● Stored data:
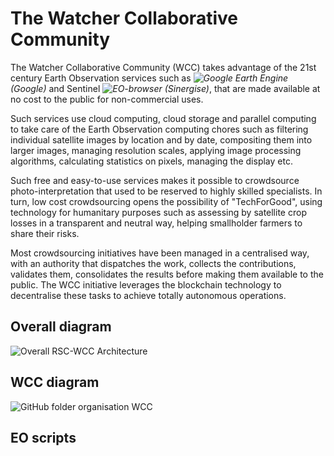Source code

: # The Watcher Collaborative Community

The Watcher Collaborative Community (WCC) takes advantage of the 21st century Earth Observation services such as _![Google Earth Engine](https://code.earthengine.google.com/) (Google)_ and Sentinel _![EO-browser](https://apps.sentinel-hub.com/eo-browser/) (Sinergise)_, that are made available at no cost to the public for non-commercial uses. 

Such services use cloud computing, cloud storage and parallel computing to take care of the Earth Observation computing chores such as filtering individual satellite images by location and by date, compositing them into larger images, managing resolution scales, applying image processing algorithms, calculating statistics on pixels, managing the display etc.

Such free and easy-to-use services makes it possible to crowdsource photo-interpretation that used to be reserved to highly skilled specialists. In turn, low cost crowdsourcing opens the possibility of "TechForGood", using technology for humanitary purposes such as assessing by satellite crop losses in a transparent and neutral way, helping smallholder farmers to share their risks.

Most crowdsourcing initiatives have been managed in a centralised way, with an authority that dispatches the work, collects the contributions, validates them, consolidates the results before making them available to the public. The WCC initiative leverages the blockchain technology to decentralise these tasks to achieve totally autonomous operations.

## Overall diagram
![Overall RSC-WCC Architecture](https://raw.githubusercontent.com/kvutien/Top-Level/master/common/images/20200717%20RSC-WCC%20Overall%20Architecture.png)

## WCC diagram
![GitHub folder organisation WCC](https://raw.githubusercontent.com/kvutien/Top-Level/master/common/images/20200717%20WCC%20Github%20Folders.png)

## EO scripts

● Problem to work on:
When a line of the data above holds the string "master", count it, and reply with the resulting number only.

● Task answer:
2